• _Exercise_:
Reproduce without change the lines in the material below that run from the one with "makes it clear" to the end, and nothing more.

-.-.-

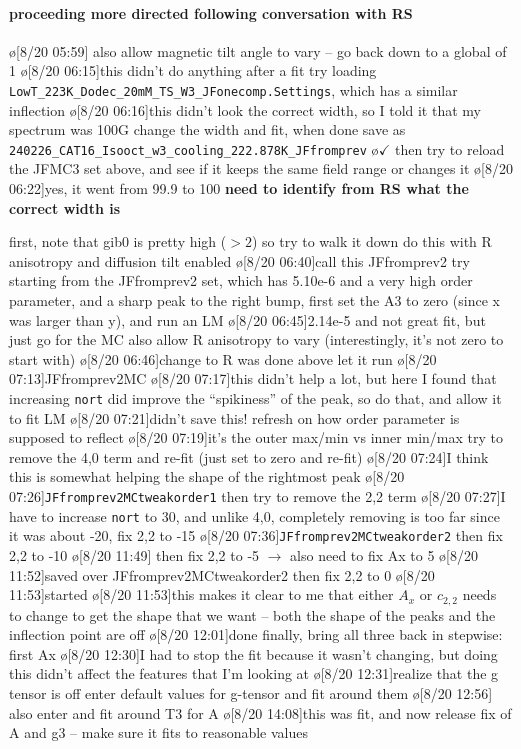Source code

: \paragraph{proceeding more directed following conversation with RS}
\o[8/20 05:59]{}
also allow magnetic tilt angle to vary -- go back down to a global of 1
\o[8/20 06:15]{this didn't do anything after a fit}
try loading \texttt{LowT_223K_Dodec_20mM_TS_W3_JFonecomp.Settings}, which has a similar inflection
\o[8/20 06:16]{this didn't look the correct width, so I told it that my spectrum was 100G}
change the width and fit,
when done save as
\texttt{240226_CAT16_Isooct_w3_cooling_222.878K_JFfromprev}
\o{$\checkmark$}
then try to reload the JFMC3 set above, and see if it keeps the same field range or changes it
\o[8/20 06:22]{yes, it went from 99.9 to 100}
\textbf{need to identify from RS what the correct width is}

first, note that gib0 is pretty high ($>2$) so try to walk it down
do this with R anisotropy and diffusion tilt enabled
\o[8/20 06:40]{call this JFfromprev2}
try starting from the JFfromprev2 set, which has 5.10e-6 and a very high order parameter,
and a sharp peak to the right bump,
first set the A3 to zero (since x was larger than y), and run an LM
\o[8/20 06:45]{2.14e-5 and not great fit, but}
just go for the MC
also allow R anisotropy to vary (interestingly, it's not zero to start with)
\o[8/20 06:46]{change to R was done above}
let it run
\o[8/20 07:13]{JFfromprev2MC}
\o[8/20 07:17]{this didn't help a lot, but here I found that increasing \texttt{nort} did improve the ``spikiness'' of the peak, so}
do that, and allow it to fit LM
\o[8/20 07:21]{didn't save this!}
refresh on how order parameter is supposed to reflect
\o[8/20 07:19]{it's the outer max/min vs inner min/max}
try to remove the 4,0 term and re-fit (just set to zero and re-fit)
\o[8/20 07:24]{I think this is somewhat helping the shape of the rightmost peak}
\o[8/20 07:26]{\texttt{JFfromprev2MCtweakorder1}}
then try to remove the 2,2 term
\o[8/20 07:27]{I have to increase \texttt{nort} to 30, and unlike 4,0, completely removing is too far}
since it was about -20, fix 2,2 to -15
\o[8/20 07:36]{\texttt{JFfromprev2MCtweakorder2}}
then fix 2,2 to -10
\o[8/20 11:49]{}
then fix 2,2 to -5 $\rightarrow$ also need to fix Ax to 5
\o[8/20 11:52]{saved over JFfromprev2MCtweakorder2}
then fix 2,2 to 0
\o[8/20 11:53]{started}
\o[8/20 11:53]{this makes it clear to me that either $A_x$ or $c_{2,2}$ needs to change to get the shape that we want -- both the shape of the peaks and the inflection point are off}
\o[8/20 12:01]{done}
finally, bring all three back in stepwise:
first Ax
\o[8/20 12:30]{I had to stop the fit because it wasn't changing, but doing this didn't affect the features that I'm looking at}
\o[8/20 12:31]{realize that the g tensor is off}
enter default values for g-tensor and fit around them
\o[8/20 12:56]{}
also enter and fit around T3 for A
\o[8/20 14:08]{this was fit, and now}
release fix of A and g3 -- make sure it fits to reasonable values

-.-.-

• _Problem solution_:
\o[8/20 11:53]{this makes it clear to me that either $A_x$ or $c_{2,2}$ needs to change to get the shape that we want -- both the shape of the peaks and the inflection point are off}
\o[8/20 12:01]{done}
finally, bring all three back in stepwise:
first Ax
\o[8/20 12:30]{I had to stop the fit because it wasn't changing, but doing this didn't affect the features that I'm looking at}
\o[8/20 12:31]{realize that the g tensor is off}
enter default values for g-tensor and fit around them
\o[8/20 12:56]{}
also enter and fit around T3 for A
\o[8/20 14:08]{this was fit, and now}
release fix of A and g3 -- make sure it fits to reasonable values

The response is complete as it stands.